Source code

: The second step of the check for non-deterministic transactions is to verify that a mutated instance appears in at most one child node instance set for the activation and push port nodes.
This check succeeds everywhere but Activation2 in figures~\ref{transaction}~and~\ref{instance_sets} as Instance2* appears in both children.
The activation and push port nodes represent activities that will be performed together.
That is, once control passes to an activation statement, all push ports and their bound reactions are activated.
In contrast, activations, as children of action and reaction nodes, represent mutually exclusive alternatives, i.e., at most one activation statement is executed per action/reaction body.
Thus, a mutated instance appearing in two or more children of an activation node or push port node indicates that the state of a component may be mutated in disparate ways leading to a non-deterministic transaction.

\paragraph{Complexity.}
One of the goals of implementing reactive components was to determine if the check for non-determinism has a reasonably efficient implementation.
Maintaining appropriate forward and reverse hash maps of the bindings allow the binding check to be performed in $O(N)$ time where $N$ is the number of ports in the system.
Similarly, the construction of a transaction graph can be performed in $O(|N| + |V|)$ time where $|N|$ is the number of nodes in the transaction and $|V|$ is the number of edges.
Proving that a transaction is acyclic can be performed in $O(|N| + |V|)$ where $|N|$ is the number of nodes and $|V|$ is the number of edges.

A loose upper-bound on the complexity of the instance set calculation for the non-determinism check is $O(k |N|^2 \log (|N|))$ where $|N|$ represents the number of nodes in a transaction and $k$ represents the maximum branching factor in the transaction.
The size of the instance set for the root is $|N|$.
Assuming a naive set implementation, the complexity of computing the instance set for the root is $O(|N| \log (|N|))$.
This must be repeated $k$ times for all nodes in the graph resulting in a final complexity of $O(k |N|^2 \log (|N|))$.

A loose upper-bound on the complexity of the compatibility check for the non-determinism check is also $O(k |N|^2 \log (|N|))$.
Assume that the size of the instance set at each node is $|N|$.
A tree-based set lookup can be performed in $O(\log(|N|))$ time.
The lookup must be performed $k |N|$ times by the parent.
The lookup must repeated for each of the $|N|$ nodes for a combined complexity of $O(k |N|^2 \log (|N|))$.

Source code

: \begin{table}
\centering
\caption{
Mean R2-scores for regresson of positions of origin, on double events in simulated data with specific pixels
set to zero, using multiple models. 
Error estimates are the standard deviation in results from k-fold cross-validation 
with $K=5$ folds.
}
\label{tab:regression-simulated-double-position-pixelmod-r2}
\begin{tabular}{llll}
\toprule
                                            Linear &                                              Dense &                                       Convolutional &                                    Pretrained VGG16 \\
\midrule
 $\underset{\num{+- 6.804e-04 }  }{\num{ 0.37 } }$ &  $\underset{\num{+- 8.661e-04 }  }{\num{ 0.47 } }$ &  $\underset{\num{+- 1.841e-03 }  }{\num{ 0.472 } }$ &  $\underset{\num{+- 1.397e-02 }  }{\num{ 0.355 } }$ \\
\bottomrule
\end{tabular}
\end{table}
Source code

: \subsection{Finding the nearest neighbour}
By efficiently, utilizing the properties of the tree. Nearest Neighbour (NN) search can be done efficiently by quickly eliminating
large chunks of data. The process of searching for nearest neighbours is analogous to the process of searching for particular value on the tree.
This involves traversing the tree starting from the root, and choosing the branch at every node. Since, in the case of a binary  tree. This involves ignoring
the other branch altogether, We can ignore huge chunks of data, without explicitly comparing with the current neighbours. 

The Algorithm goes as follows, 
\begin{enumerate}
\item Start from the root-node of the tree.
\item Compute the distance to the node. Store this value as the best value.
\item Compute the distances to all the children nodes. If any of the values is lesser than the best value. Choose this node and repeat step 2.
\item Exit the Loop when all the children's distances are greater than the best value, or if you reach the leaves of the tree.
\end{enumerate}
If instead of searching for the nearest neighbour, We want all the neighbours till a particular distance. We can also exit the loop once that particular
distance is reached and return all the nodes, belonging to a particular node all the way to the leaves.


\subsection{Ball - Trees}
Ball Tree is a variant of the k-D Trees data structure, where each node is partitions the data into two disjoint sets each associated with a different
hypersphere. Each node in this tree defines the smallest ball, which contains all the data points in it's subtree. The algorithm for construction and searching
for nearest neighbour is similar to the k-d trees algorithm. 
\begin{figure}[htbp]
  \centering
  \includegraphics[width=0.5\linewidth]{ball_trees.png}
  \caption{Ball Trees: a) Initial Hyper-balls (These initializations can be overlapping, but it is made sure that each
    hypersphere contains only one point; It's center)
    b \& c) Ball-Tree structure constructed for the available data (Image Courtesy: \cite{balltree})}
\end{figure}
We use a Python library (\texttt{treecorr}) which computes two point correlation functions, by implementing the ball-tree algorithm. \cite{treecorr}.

Activity:
Starting at the line that contains "If instead of", output every remaining line of the data exactly, and stop after the last one.

Task output:
If instead of searching for the nearest neighbour, We want all the neighbours till a particular distance. We can also exit the loop once that particular
distance is reached and return all the nodes, belonging to a particular node all the way to the leaves.


\subsection{Ball - Trees}
Ball Tree is a variant of the k-D Trees data structure, where each node is partitions the data into two disjoint sets each associated with a different
hypersphere. Each node in this tree defines the smallest ball, which contains all the data points in it's subtree. The algorithm for construction and searching
for nearest neighbour is similar to the k-d trees algorithm. 
\begin{figure}[htbp]
  \centering
  \includegraphics[width=0.5\linewidth]{ball_trees.png}
  \caption{Ball Trees: a) Initial Hyper-balls (These initializations can be overlapping, but it is made sure that each
    hypersphere contains only one point; It's center)
    b \& c) Ball-Tree structure constructed for the available data (Image Courtesy: \cite{balltree})}
\end{figure}
We use a Python library (\texttt{treecorr}) which computes two point correlation functions, by implementing the ball-tree algorithm. \cite{treecorr}.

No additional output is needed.